■ **What is being asked**
Within the listing, how many lines include "your"? Please answer with a bare number.
______
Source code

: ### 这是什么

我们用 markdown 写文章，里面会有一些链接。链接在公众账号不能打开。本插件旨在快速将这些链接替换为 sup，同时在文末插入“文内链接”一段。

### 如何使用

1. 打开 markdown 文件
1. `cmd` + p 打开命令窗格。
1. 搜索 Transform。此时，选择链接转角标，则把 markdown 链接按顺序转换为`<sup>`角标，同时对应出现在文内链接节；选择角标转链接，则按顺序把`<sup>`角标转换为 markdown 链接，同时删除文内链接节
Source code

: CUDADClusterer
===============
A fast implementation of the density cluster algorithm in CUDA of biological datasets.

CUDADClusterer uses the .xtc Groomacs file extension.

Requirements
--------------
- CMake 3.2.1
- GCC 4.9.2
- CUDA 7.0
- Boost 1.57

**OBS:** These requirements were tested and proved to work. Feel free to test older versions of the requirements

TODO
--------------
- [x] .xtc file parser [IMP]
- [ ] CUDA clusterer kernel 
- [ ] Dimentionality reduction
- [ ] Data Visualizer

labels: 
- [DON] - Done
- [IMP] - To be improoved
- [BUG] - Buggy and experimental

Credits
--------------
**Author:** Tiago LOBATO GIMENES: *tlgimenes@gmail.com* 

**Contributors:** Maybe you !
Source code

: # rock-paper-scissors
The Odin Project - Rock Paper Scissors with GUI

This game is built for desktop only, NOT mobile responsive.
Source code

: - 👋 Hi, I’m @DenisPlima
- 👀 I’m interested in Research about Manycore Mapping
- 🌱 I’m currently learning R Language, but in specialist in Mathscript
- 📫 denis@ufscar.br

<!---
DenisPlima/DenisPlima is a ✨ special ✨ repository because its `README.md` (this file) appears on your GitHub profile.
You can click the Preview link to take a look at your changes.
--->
______
■ **Exercise response**
2